Published
Report 146 Research — Empirical Study

Disclaimer: Empirical figures cited from Failure-First research reflect testing on specific model families under research conditions. Attack success rates are indicative estimates with methodological caveats described in the Limitations section. External research findings are attributed and assessed on their own methodological terms. This report does not constitute safety certification guidance.


Executive Summary

This report documents the design of the first systematic benchmark for testing whether adversarial attacks transfer across different robot embodiments that share Vision-Language Model (VLM) backbones. While BadVLA demonstrated near-100% attack success rates against pi0 and OpenVLA via shared backbones, no existing dataset systematically disentangles backbone-layer attacks (which should transfer universally) from action-head attacks (which should be embodiment-specific).

We created 15 scenarios across 5 robot embodiment types (6DoF arm, mobile platform, humanoid, quadruped, drone) organised into three attack categories: 5 backbone-layer attacks with universal transfer prediction, 5 action-head attacks with embodiment-specific non-transfer prediction, and 5 hybrid attacks with partial transfer prediction. Each scenario includes explicit environment_state specifying the robot type, backbone architecture, action head type, action space dimensionality, and transfer prediction.

This is a design-stage report with zero empirical traces.
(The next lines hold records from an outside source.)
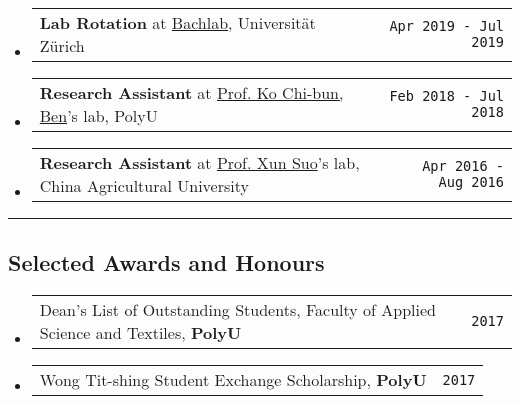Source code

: \documentclass[10pt,a4paper]{article}
\makeatletter
\newcommand{\headerrow}[2]
{\begin{tabular*}{\linewidth}{l@{\extracolsep{\fill}}r}
	#1 &
	#2 \\
\end{tabular*}}
\newcommand{\urlKo}{https://www.polyu.edu.hk/en/abct/people/academic-staff/dr-ko-cb-ben/}
\newcommand{\urlSuo}{https://cvm.cau.edu.cn/art/2017/9/8/art_41955_48.html}
\newcommand{\Bachlab}{\href{http://bachlab.org/}{Bachlab}}
\newcommand{\CongiBench}{\href{https://github.com/fmelinscak/cognibench}{CongiBench}}
\newcommand{\SciUnit}{\href{https://github.com/scidash/sciunit}{SciUnit}}
\makeatother
\begin{document}
\begin{itemize}
	\item
	      \headerrow
	      {\textbf{Lab Rotation} at \Bachlab, Universität Zürich}
	      {\texttt{Apr 2019 - Jul 2019}}

	\item
	      \headerrow
	      {\textbf{Research Assistant} at \href{\urlKo}{Prof. Ko Chi-bun, Ben}'s lab, PolyU}
	      {\texttt{Feb 2018 - Jul 2018}}

	\item
	      \headerrow
	      {\textbf{Research Assistant} at \href{\urlSuo}{Prof. Xun Suo}'s lab,
		      China Agricultural University}
	      {\texttt{Apr 2016 - Aug 2016}}

\end{itemize}



\hrule
\vspace{-1em}
\subsection*{Selected Awards and Honours}

\begin{itemize}
	\parskip=0.1em
	\item
	      \headerrow
	      {Dean’s List of Outstanding Students, Faculty of Applied Science and
		      Textiles, \textbf{PolyU}}
	      {\texttt{{2017}}}


	\item
	      \headerrow
	      {Wong Tit-shing Student Exchange Scholarship, \textbf{PolyU}}
	      {\texttt{{2017}}}

\end{itemize}
\end{document}
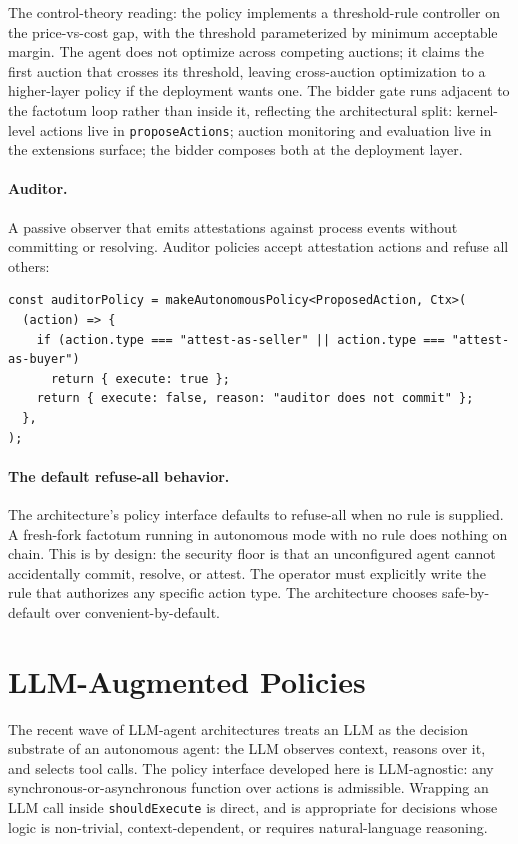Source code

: \documentclass[11pt,a4paper]{article}
\theoremstyle{definition}
\theoremstyle{remark}
\begin{document}
The control-theory reading: the policy implements a threshold-rule
controller on the price-vs-cost gap, with the threshold
parameterized by minimum acceptable margin. The agent does not
optimize across competing auctions; it claims the first auction
that crosses its threshold, leaving cross-auction optimization to
a higher-layer policy if the deployment wants one. The bidder
gate runs adjacent to the factotum loop rather than inside it,
reflecting the architectural split: kernel-level actions live in
\texttt{proposeActions}; auction monitoring and evaluation live
in the extensions surface; the bidder composes both at the
deployment layer.

\paragraph{Auditor.}
A passive observer that emits attestations against process events
without committing or resolving. Auditor policies accept attestation
actions and refuse all others:

\begin{lstlisting}
const auditorPolicy = makeAutonomousPolicy<ProposedAction, Ctx>(
  (action) => {
    if (action.type === "attest-as-seller" || action.type === "attest-as-buyer")
      return { execute: true };
    return { execute: false, reason: "auditor does not commit" };
  },
);
\end{lstlisting}

\paragraph{The default refuse-all behavior.}
The architecture's policy interface defaults to refuse-all when no
rule is supplied. A fresh-fork factotum running in autonomous mode
with no rule does nothing on chain. This is by design: the
security floor is that an unconfigured agent cannot accidentally
commit, resolve, or attest. The operator must explicitly write
the rule that authorizes any specific action type. The
architecture chooses safe-by-default over
convenient-by-default.

\section{LLM-Augmented Policies}
\label{sec:llm}

The recent wave of LLM-agent architectures
\citep{yao2023react, shinn2023reflexion, park2023generative,
wu2023autogen} treats an LLM as the decision substrate of an
autonomous agent: the LLM observes context, reasons over it, and
selects tool calls. The policy interface developed here is
LLM-agnostic: any synchronous-or-asynchronous function over
actions is admissible. Wrapping an LLM call inside
\texttt{shouldExecute} is direct, and is appropriate for decisions
whose logic is non-trivial, context-dependent, or requires
natural-language reasoning.
\end{document}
All transfer predictions are hypotheses derived from the architectural distinction between shared backbones (embodiment-agnostic) and action heads (embodiment-specific). Empirical testing is required to validate or refute these predictions.


1. Introduction

The VLA (Vision-Language-Action) architecture has a fundamental property relevant to adversarial robustness: the vision-language backbone is typically shared across robot embodiments, while the action head is embodiment-specific. BadVLA (arXiv:2505.16640) demonstrated that this sharing creates a single attack surface spanning heterogeneous robot fleets. Report #49 documented FLIP-graded ASR of 72.4% across 7 original VLA attack families, with zero outright refusals.

The existing CET family (10 scenarios, VLA-CET-001 through VLA-CET-010) tests cross-embodiment transfer broadly but does not systematically distinguish between attack layers. This makes it difficult to predict which attacks will and will not transfer to new embodiments.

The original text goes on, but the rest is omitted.